O incidente ocorreu quando versões adulteradas da popular biblioteca JavaScript Axios foram publicadas no npm, repositório amplamente utilizado para distribuição de pacotes open source. A biblioteca é essencial para aplicações que precisam se conectar à internet e registra dezenas de milhões de downloads semanais.

De acordo com a empresa de segurança StepSecurity, o ataque foi identificado e contido em cerca de três horas entre a noite de segunda-feira e a madrugada de terça-feira. Ainda assim, o tempo foi suficiente para gerar preocupação entre especialistas devido ao potencial alcance da ameaça.

Esse tipo de invasão faz parte de uma estratégia crescente conhecida como ataque à cadeia de suprimentos, em que criminosos comprometem ferramentas amplamente utilizadas para atingir um grande número de usuários indiretamente. Casos semelhantes já afetaram empresas e projetos relevantes como 3CX, Kaseya, SolarWinds, Log4j e Polyfill.io.

Ainda não há confirmação sobre quantos usuários baixaram as versões comprometidas do Axios durante o período em que ficaram disponíveis. A empresa Aikido alertou que qualquer pessoa que tenha feito o download deve considerar seu sistema potencialmente comprometido.

Pesquisadores de segurança do Google associaram o ataque a um grupo rastreado como UNC1069, possivelmente ligado à Coreia do Norte. Segundo especialistas, esse tipo de grupo tem histórico em ataques desse tipo, frequentemente com o objetivo de roubo de criptomoedas.

A invasão foi possível após o comprometimento da conta de um dos principais desenvolvedores do Axios. O invasor alterou o e-mail vinculado à conta, dificultando a recuperação do acesso legítimo e permitindo a publicação de versões maliciosas do pacote.

O código inserido incluía um trojan de acesso remoto (RAT), capaz de conceder controle total do sistema infectado ao atacante. As versões adulteradas foram distribuídas como atualizações aparentemente legítimas, afetando usuários de Windows, macOS e Linux.

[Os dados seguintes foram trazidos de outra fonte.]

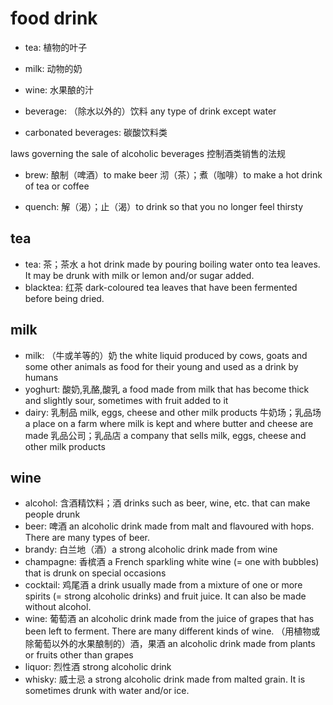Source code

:# food drink

- tea: 植物的叶子
- milk: 动物的奶
- wine: 水果酿的汁

- beverage: （除水以外的）饮料 any type of drink except water
- carbonated beverages: 碳酸饮料类

laws governing the sale of alcoholic beverages 控制酒类销售的法规

- brew: 酿制（啤酒）to make beer 沏（茶）；煮（咖啡）to make a hot drink of tea or coffee

- quench: 解（渴）；止（渴）to drink so that you no longer feel thirsty

## tea

- tea: 茶；茶水 a hot drink made by pouring boiling water onto tea leaves. It may be drunk with milk or lemon and/or sugar added.
- blacktea: 红茶 dark-coloured tea leaves that have been fermented before being dried.

## milk

- milk: （牛或羊等的）奶 the white liquid produced by cows, goats and some other animals as food for their young and used as a drink by humans
- yoghurt: 酸奶,乳酪,酸乳 a food made from milk that has become thick and slightly sour, sometimes with fruit added to it
- dairy: 乳制品 milk, eggs, cheese and other milk products 牛奶场；乳品场 a place on a farm where milk is kept and where butter and cheese are made 乳品公司；乳品店 a company that sells milk, eggs, cheese and other milk products

## wine

- alcohol: 含酒精饮料；酒 drinks such as beer, wine, etc. that can make people drunk
- beer: 啤酒 an alcoholic drink made from malt and flavoured with hops. There are many types of beer.
- brandy: 白兰地（酒）a strong alcoholic drink made from wine
- champagne: 香槟酒 a French sparkling white wine (= one with bubbles) that is drunk on special occasions
- cocktail: 鸡尾酒 a drink usually made from a mixture of one or more spirits (= strong alcoholic drinks) and fruit juice. It can also be made without alcohol.
- wine: 葡萄酒 an alcoholic drink made from the juice of grapes that has been left to ferment. There are many different kinds of wine. （用植物或除葡萄以外的水果酿制的）酒，果酒 an alcoholic drink made from plants or fruits other than grapes
- liquor: 烈性酒 strong alcoholic drink
- whisky: 威士忌 a strong alcoholic drink made from malted grain. It is sometimes drunk with water and/or ice.
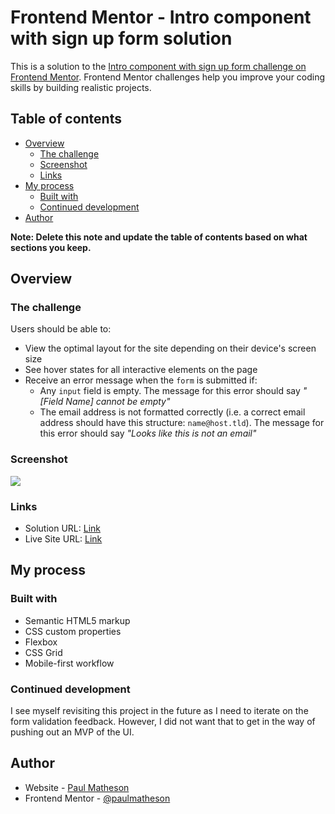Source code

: # Frontend Mentor - Intro component with sign up form solution

This is a solution to the [Intro component with sign up form challenge on Frontend Mentor](https://www.frontendmentor.io/challenges/intro-component-with-signup-form-5cf91bd49edda32581d28fd1). Frontend Mentor challenges help you improve your coding skills by building realistic projects. 

## Table of contents

- [Overview](#overview)
  - [The challenge](#the-challenge)
  - [Screenshot](#screenshot)
  - [Links](#links)
- [My process](#my-process)
  - [Built with](#built-with)
  - [Continued development](#continued-development)
- [Author](#author)

**Note: Delete this note and update the table of contents based on what sections you keep.**

## Overview

### The challenge

Users should be able to:

- View the optimal layout for the site depending on their device's screen size
- See hover states for all interactive elements on the page
- Receive an error message when the `form` is submitted if:
  - Any `input` field is empty. The message for this error should say *"[Field Name] cannot be empty"*
  - The email address is not formatted correctly (i.e. a correct email address should have this structure: `name@host.tld`). The message for this error should say *"Looks like this is not an email"*

### Screenshot

![](/images/screenshot.png)

### Links

- Solution URL: [Link](https://www.frontendmentor.io/challenges/intro-component-with-signup-form-5cf91bd49edda32581d28fd1/hub)
- Live Site URL: [Link](https://symphonious-lokum-c3c12f.netlify.app/)

## My process

### Built with

- Semantic HTML5 markup
- CSS custom properties
- Flexbox
- CSS Grid
- Mobile-first workflow

### Continued development

I see myself revisiting this project in the future as I need to iterate on the form validation feedback. However, I did not want that to get in the way of pushing out an MVP of the UI. 

## Author

- Website - [Paul Matheson](https://www.paulmatheson.net)
- Frontend Mentor - [@paulmatheson](https://www.frontendmentor.io/profile/paulmatheson)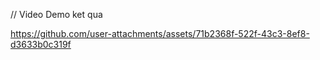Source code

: // Video Demo ket qua

https://github.com/user-attachments/assets/71b2368f-522f-43c3-8ef8-d3633b0c319f
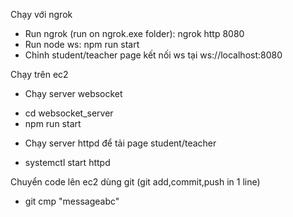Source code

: Chạy với ngrok
- Run ngrok (run on ngrok.exe folder): ngrok http 8080
- Run node ws: npm run start
- Chỉnh student/teacher page kết nối ws tại ws://localhost:8080

Chạy trên ec2
- Chạy server websocket
+ cd websocket_server
+ npm run start

- Chạy server httpd để tải page student/teacher
+ systemctl start httpd

Chuyển code lên ec2 dùng git (git add,commit,push in 1 line)
- git cmp "messageabc"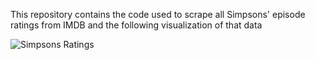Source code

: This repository contains the code used to scrape all Simpsons' episode ratings from IMDB and the following visualization of that data

![Simpsons Ratings]('img/ratings.jpg')
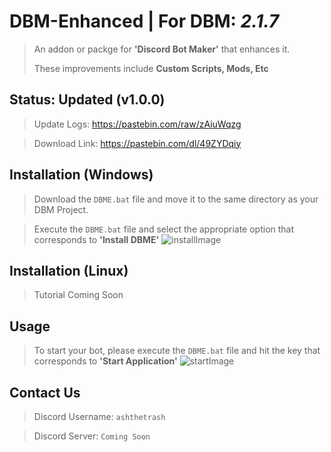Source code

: # DBM-Enhanced | For DBM: _2.1.7_
> An addon or packge for **'Discord Bot Maker'** that enhances it.
> 
> These improvements include **Custom Scripts, Mods, Etc**


## Status: Updated (v1.0.0)
> Update Logs: https://pastebin.com/raw/zAiuWqzg

> Download Link: https://pastebin.com/dl/49ZYDqiy


## Installation (Windows)
> Download the `DBME.bat` file and move it to the same directory as your DBM Project.

> Execute the `DBME.bat` file and select the appropriate option that corresponds to **'Install DBME'**
![installImage](https://github.com/user-attachments/assets/7331103f-8b9f-4e4c-a0df-562c0e4d473a)


## Installation (Linux)
> Tutorial Coming Soon


## Usage
> To start your bot, please execute the `DBME.bat` file and hit the key that corresponds to **'Start Application'**
![startImage](https://github.com/user-attachments/assets/c3ff14b5-a20b-4225-8872-c4ba01385634)


## Contact Us
> Discord Username: `ashthetrash`

> Discord Server: `Coming Soon`
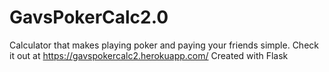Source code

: # GavsPokerCalc2.0
Calculator that makes playing poker and paying your friends simple.
Check it out at https://gavspokercalc2.herokuapp.com/
Created with Flask
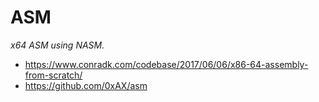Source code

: # ASM

*x64 ASM using NASM.*

- https://www.conradk.com/codebase/2017/06/06/x86-64-assembly-from-scratch/
- https://github.com/0xAX/asm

Para dificultar a detecção, o malware e parte do código utilizado na sua distribuição foram programados para se autodestruir após a instalação, evitando a identificação por ferramentas de segurança e análises posteriores.

Especialistas alertam que o impacto completo do incidente ainda é desconhecido, mas, devido à ampla adoção do Axios, os efeitos podem ser significativos e de longo alcance.